◆ EXERCISE INSTRUCTIONS: From the entries below, gather every line containing the string "resistance".

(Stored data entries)
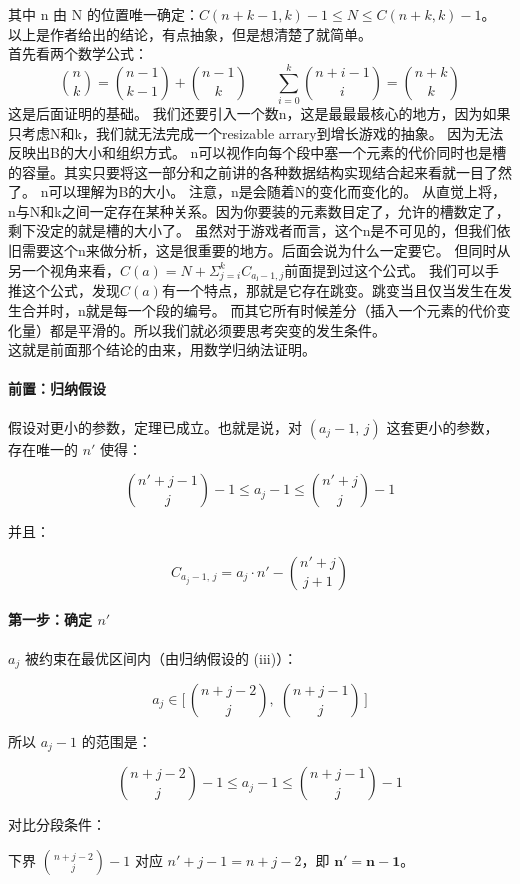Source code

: \documentclass[12pt,a4paper]{article}
\begin{document}
其中 n 由 N 的位置唯一确定：$C(n+k-1,k)−1 ≤ N ≤ C(n+k,k)−1。$
以上是作者给出的结论，有点抽象，但是想清楚了就简单。\\
首先看两个数学公式：$$
\binom{n}{k} = \binom{n-1}{k-1} + \binom{n-1}{k}
\qquad
\sum_{i=0}^{k} \binom{n+i-1}{i} = \binom{n+k}{k}
$$
这是后面证明的基础。
我们还要引入一个数n，这是最最最核心的地方，因为如果只考虑N和k，我们就无法完成一个resizable arrary到增长游戏的抽象。
因为无法反映出B的大小和组织方式。
n可以视作向每个段中塞一个元素的代价同时也是槽的容量。其实只要将这一部分和之前讲的各种数据结构实现结合起来看就一目了然了。
n可以理解为B的大小。
注意，n是会随着N的变化而变化的。
从直觉上将，n与N和k之间一定存在某种关系。因为你要装的元素数目定了，允许的槽数定了，剩下没定的就是槽的大小了。
虽然对于游戏者而言，这个n是不可见的，但我们依旧需要这个n来做分析，这是很重要的地方。后面会说为什么一定要它。
但同时从另一个视角来看，$C(a) = N + Σ_{j=i}^{k} C_{aⱼ-1, j}$前面提到过这个公式。
我们可以手推这个公式，发现$C(a)$有一个特点，那就是它存在跳变。跳变当且仅当发生在发生合并时，n就是每一个段的编号。
而其它所有时候差分（插入一个元素的代价变化量）都是平滑的。所以我们就必须要思考突变的发生条件。\\
这就是前面那个结论的由来，用数学归纳法证明。\\
\paragraph{前置：归纳假设}

假设对更小的参数，定理已成立。也就是说，对 $(a_j-1,\,j)$ 这套更小的参数，存在唯一的 $n'$ 使得：

$$
\binom{n'+j-1}{j} - 1 \leq a_j-1 \leq \binom{n'+j}{j} - 1
$$

并且：

$$
C_{a_j-1,\,j} = a_j \cdot n' - \binom{n'+j}{j+1}
$$

\paragraph{第一步：确定 $n'$}

$a_j$ 被约束在最优区间内（由归纳假设的 (iii)）：

$$
a_j \in \bigl[\, \binom{n+j-2}{j},\; \binom{n+j-1}{j} \,\bigr]
$$

所以 $a_j-1$ 的范围是：

$$
\binom{n+j-2}{j} - 1 \leq a_j-1 \leq \binom{n+j-1}{j} - 1
$$

对比分段条件：

下界 $\binom{n+j-2}{j}-1$ 对应 $n'+j-1 = n+j-2$，即 $\mathbf{n' = n-1}$。
\end{document}
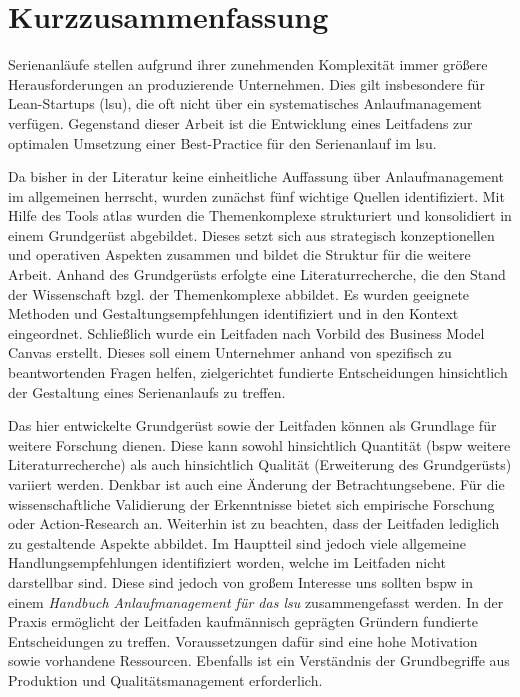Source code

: \chapter*{Kurzzusammenfassung}
Serienanläufe stellen aufgrund ihrer zunehmenden Komplexität immer größere Herausforderungen an produzierende Unternehmen. Dies gilt insbesondere für Lean-Startups (\gls{lsu}), die oft nicht über ein systematisches Anlaufmanagement verfügen.
Gegenstand dieser Arbeit ist die Entwicklung eines Leitfadens zur optimalen Umsetzung einer Best-Practice für den Serienanlauf im \gls{lsu}.

Da bisher in der Literatur keine einheitliche Auffassung über Anlaufmanagement im allgemeinen herrscht, wurden zunächst fünf wichtige Quellen identifiziert. Mit Hilfe des Tools \gls{atlas} wurden die Themenkomplexe strukturiert und konsolidiert in einem Grundgerüst abgebildet. Dieses setzt sich aus strategisch konzeptionellen und operativen Aspekten zusammen und bildet die Struktur für die weitere Arbeit. 
Anhand des Grundgerüsts erfolgte eine Literaturrecherche, die den Stand der Wissenschaft bzgl. der Themenkomplexe abbildet. Es wurden geeignete Methoden und Gestaltungsempfehlungen identifiziert und in den Kontext eingeordnet. 
Schließlich wurde ein Leitfaden nach Vorbild des Business Model Canvas erstellt. Dieses soll einem Unternehmer anhand von spezifisch zu beantwortenden Fragen helfen, zielgerichtet fundierte Entscheidungen hinsichtlich der Gestaltung eines Serienanlaufs zu treffen. 
% 

Das hier entwickelte Grundgerüst sowie der Leitfaden können als Grundlage für weitere Forschung dienen. Diese kann sowohl hinsichtlich Quantität (\gls{bspw} weitere Literaturrecherche) als auch hinsichtlich Qualität (Erweiterung des Grundgerüsts) variiert werden. Denkbar ist auch eine Änderung der Betrachtungsebene. Für die wissenschaftliche Validierung der Erkenntnisse bietet sich empirische Forschung oder Ac­tion-Re­search an. 
Weiterhin ist zu beachten, dass der Leitfaden lediglich zu gestaltende Aspekte abbildet. Im Hauptteil sind jedoch viele allgemeine Handlungsempfehlungen identifiziert worden, welche im Leitfaden nicht darstellbar sind. Diese sind jedoch von großem Interesse uns sollten \gls{bspw} in einem \textit{Handbuch Anlaufmanagement für das \gls{lsu}} zusammengefasst werden.
% 
In der Praxis ermöglicht der Leitfaden kaufmännisch geprägten Gründern fundierte Entscheidungen zu treffen. Voraussetzungen dafür sind eine hohe Motivation sowie vorhandene Ressourcen. Ebenfalls ist ein Verständnis der Grundbegriffe aus Produktion und Qualitätsmanagement erforderlich. 
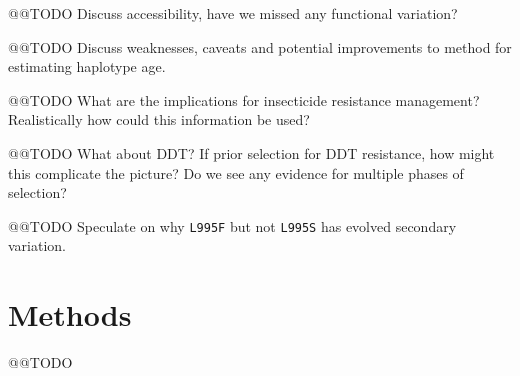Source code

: \documentclass[a4paper,11pt,abstracton]{scrartcl}
\begin{document}
@@TODO Discuss accessibility, have we missed any functional variation?


@@TODO Discuss weaknesses, caveats and potential improvements to method for estimating haplotype age.


@@TODO What are the implications for insecticide resistance management? Realistically how could this information be used?


@@TODO What about DDT? If prior selection for DDT resistance, how might this complicate the picture? Do we see any evidence for multiple phases of selection?


@@TODO Speculate on why \texttt{L995F} but not \texttt{L995S} has evolved secondary variation.


\section*{Methods}

@@TODO


\printbibliography
\end{document}
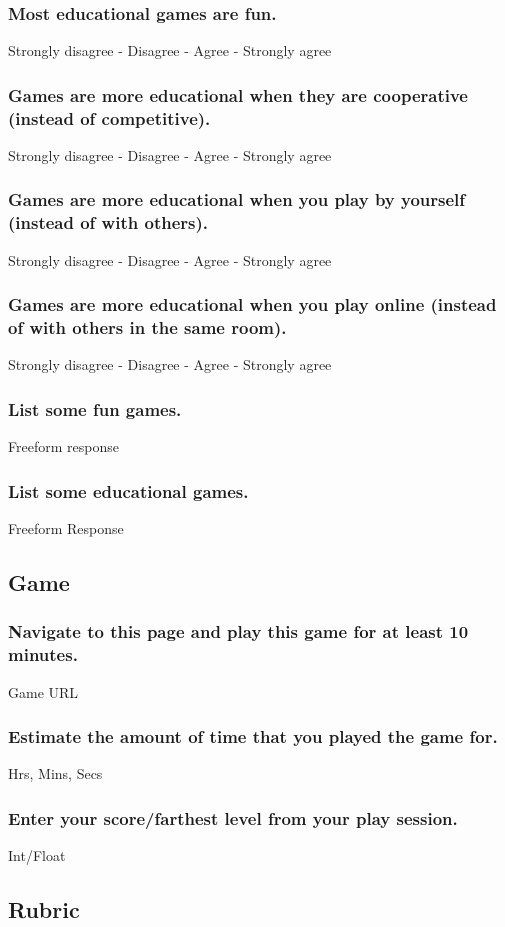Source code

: 		\subsubsection{Most educational games are fun.} Strongly disagree - Disagree - Agree - Strongly agree
		\subsubsection{Games are more educational when they are cooperative (instead of competitive).} Strongly disagree - Disagree - Agree - Strongly agree
		\subsubsection{Games are more educational when you play by yourself (instead of with others).} Strongly disagree - Disagree - Agree - Strongly agree
		\subsubsection{Games are more educational when you play online (instead of with others in the same room).} Strongly disagree - Disagree - Agree - Strongly agree
		\subsubsection{List some fun games.} Freeform response
		\subsubsection{List some educational games.} Freeform Response
	\subsection{Game}
		\subsubsection{Navigate to this page and play this game for at least 10 minutes.} Game URL
		\subsubsection{Estimate the amount of time that you played the game for.} Hrs, Mins, Secs
		\subsubsection{Enter your score/farthest level from your play session.} Int/Float 
	\subsection{Rubric}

◆ REPLY TO THE TASK:
@@TODO What are the implications for insecticide resistance management? Realistically how could this information be used?
@@TODO What about DDT? If prior selection for DDT resistance, how might this complicate the picture? Do we see any evidence for multiple phases of selection?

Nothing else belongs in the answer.